§ Task: Where the line with "## 🚨 Task-Specific Challenge & Solution" appears below, start writing out lines exactly, and finish with the line with "### 🎯 Key Success", which is included; write out nothing else.

§ Records drawn from a dataset:
*** Block opens ***

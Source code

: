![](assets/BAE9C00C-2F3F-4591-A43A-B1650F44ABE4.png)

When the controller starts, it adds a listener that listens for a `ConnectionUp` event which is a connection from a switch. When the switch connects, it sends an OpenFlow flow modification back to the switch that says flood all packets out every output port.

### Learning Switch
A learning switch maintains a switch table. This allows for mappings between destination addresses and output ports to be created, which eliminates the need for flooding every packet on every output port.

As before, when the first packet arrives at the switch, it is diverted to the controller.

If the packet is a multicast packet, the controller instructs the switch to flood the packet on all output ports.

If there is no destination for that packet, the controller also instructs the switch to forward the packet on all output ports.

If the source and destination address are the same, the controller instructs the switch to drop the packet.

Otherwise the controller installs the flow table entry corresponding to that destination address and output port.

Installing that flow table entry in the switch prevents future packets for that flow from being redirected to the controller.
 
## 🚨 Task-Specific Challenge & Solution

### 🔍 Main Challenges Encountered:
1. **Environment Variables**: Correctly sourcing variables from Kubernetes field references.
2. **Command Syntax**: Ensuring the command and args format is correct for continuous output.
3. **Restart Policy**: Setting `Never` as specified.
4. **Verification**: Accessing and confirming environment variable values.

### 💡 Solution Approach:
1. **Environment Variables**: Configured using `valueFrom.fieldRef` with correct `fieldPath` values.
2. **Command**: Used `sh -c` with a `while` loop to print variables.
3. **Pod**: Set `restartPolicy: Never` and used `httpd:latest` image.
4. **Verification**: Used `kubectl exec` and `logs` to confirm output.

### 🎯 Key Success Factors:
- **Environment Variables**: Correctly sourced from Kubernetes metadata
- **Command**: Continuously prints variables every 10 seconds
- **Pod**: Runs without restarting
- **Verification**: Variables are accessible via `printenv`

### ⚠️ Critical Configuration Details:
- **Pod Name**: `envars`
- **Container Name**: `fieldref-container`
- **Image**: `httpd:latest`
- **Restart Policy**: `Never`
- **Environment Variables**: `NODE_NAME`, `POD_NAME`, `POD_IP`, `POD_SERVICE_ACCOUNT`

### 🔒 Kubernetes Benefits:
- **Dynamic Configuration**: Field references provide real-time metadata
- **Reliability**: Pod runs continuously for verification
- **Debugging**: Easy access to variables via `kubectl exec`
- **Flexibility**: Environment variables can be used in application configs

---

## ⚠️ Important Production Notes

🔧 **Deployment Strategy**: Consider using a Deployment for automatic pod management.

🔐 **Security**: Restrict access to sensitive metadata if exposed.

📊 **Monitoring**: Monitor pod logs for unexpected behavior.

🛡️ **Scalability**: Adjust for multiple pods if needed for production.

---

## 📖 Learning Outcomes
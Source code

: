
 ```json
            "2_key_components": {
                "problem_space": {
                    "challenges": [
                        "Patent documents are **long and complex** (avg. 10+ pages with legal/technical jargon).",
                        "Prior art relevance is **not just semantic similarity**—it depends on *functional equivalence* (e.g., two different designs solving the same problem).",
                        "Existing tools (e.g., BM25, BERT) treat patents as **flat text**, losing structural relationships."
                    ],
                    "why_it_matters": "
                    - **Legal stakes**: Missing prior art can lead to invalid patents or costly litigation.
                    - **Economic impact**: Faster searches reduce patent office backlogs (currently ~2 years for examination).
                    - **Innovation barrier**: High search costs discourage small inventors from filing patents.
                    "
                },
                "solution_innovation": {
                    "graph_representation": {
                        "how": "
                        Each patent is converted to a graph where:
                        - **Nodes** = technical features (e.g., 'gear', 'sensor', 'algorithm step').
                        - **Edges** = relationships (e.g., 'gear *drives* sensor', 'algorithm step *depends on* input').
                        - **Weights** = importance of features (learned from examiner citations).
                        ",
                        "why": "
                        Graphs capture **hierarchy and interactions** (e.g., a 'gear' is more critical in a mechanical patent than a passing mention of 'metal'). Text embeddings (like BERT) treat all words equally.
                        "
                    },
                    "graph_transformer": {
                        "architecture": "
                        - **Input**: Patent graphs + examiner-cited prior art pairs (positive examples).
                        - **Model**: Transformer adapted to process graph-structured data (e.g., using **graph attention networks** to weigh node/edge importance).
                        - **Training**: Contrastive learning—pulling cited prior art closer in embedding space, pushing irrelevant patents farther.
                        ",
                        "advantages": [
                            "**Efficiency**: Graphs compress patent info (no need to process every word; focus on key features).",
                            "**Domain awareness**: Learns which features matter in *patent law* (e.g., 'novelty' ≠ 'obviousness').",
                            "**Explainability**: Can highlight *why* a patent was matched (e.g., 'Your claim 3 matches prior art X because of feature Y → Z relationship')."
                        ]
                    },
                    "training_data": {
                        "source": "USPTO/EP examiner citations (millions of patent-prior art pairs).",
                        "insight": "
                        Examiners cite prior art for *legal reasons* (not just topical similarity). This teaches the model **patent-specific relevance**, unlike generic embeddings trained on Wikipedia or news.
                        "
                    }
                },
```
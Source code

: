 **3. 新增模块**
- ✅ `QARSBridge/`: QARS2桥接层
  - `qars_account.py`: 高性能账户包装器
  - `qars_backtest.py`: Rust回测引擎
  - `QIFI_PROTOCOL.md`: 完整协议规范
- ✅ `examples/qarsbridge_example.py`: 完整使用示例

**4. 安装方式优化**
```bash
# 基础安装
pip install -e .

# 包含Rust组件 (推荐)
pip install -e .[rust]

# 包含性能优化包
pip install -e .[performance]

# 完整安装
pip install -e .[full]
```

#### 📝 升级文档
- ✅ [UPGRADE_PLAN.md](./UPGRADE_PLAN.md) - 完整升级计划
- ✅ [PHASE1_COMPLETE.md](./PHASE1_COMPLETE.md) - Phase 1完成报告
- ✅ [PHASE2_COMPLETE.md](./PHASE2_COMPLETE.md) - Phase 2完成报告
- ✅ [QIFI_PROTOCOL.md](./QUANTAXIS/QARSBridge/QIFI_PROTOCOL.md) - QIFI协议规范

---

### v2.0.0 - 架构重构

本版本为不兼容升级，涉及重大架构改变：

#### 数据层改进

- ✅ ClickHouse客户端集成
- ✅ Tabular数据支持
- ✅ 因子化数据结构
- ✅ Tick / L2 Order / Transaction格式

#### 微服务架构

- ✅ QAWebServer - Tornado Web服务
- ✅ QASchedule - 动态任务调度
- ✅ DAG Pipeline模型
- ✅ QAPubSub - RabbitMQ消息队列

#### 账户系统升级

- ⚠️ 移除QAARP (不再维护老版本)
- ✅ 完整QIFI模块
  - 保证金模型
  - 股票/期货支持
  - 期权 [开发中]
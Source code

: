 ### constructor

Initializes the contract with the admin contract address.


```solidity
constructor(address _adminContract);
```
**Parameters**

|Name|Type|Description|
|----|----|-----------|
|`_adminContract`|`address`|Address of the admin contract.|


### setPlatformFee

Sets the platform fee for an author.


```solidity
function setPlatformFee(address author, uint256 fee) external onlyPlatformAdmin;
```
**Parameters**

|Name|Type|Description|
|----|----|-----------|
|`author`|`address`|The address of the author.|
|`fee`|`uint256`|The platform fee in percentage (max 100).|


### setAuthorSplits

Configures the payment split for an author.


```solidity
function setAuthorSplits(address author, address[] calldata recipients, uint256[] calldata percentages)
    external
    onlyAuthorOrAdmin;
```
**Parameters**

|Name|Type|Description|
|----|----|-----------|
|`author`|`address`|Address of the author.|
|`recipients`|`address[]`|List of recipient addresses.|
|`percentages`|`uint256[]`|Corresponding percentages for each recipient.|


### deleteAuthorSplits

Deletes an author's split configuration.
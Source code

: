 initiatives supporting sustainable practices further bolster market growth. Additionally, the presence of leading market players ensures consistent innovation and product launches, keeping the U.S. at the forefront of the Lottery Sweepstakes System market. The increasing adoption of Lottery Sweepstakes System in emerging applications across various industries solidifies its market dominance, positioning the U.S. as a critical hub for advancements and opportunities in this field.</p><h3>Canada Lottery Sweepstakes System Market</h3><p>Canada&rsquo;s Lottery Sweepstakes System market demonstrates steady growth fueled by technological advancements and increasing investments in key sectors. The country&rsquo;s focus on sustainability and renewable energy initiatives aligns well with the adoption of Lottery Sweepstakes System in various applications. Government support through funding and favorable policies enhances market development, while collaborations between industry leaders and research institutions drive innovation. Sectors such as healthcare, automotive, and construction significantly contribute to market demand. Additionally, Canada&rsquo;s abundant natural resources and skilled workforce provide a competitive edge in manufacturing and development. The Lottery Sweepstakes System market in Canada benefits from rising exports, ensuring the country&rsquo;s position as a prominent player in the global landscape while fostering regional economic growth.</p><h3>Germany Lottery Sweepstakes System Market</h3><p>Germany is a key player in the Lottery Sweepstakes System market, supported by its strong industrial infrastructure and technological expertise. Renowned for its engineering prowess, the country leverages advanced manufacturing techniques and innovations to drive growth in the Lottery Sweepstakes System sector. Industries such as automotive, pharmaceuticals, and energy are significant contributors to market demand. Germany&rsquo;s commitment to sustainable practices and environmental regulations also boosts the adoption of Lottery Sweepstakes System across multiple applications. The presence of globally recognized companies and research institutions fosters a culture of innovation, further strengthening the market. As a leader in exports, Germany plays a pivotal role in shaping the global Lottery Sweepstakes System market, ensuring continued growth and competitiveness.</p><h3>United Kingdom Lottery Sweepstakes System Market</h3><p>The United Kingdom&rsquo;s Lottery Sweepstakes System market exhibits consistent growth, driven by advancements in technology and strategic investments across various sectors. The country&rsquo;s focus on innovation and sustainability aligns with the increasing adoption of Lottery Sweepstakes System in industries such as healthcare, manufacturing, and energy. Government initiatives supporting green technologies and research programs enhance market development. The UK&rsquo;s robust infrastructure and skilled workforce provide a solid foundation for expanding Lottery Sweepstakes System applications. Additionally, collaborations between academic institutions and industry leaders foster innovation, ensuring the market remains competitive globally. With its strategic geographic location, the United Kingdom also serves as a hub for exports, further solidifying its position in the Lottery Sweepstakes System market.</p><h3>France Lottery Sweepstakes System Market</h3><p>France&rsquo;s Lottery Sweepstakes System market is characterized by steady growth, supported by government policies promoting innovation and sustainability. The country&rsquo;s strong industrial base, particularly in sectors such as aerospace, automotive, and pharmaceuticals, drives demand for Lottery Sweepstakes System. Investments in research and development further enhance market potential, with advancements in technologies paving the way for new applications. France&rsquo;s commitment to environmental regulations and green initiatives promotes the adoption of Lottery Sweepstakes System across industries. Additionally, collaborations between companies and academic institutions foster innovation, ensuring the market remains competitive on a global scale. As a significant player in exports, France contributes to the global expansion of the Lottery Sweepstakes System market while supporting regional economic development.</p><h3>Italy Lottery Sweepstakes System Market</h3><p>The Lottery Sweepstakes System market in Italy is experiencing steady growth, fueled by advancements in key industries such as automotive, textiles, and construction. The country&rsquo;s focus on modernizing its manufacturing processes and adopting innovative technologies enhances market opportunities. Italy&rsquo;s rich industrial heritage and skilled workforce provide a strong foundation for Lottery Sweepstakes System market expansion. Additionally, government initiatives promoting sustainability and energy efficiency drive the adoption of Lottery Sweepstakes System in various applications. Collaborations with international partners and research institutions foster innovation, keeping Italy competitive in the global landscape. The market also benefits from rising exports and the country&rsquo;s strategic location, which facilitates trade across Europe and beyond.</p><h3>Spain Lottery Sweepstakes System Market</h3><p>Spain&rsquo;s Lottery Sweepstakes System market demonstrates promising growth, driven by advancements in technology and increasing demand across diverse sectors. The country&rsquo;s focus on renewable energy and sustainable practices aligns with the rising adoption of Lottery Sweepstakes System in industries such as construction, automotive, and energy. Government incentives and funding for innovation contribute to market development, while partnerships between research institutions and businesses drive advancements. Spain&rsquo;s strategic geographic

*** Block closes ***

§ Task output:
## 🚨 Task-Specific Challenge & Solution

### 🔍 Main Challenges Encountered:
1. **Environment Variables**: Correctly sourcing variables from Kubernetes field references.
2. **Command Syntax**: Ensuring the command and args format is correct for continuous output.
3. **Restart Policy**: Setting `Never` as specified.
4. **Verification**: Accessing and confirming environment variable values.

### 💡 Solution Approach:
1. **Environment Variables**: Configured using `valueFrom.fieldRef` with correct `fieldPath` values.
2. **Command**: Used `sh -c` with a `while` loop to print variables.
3. **Pod**: Set `restartPolicy: Never` and used `httpd:latest` image.
4. **Verification**: Used `kubectl exec` and `logs` to confirm output.

### 🎯 Key Success Factors:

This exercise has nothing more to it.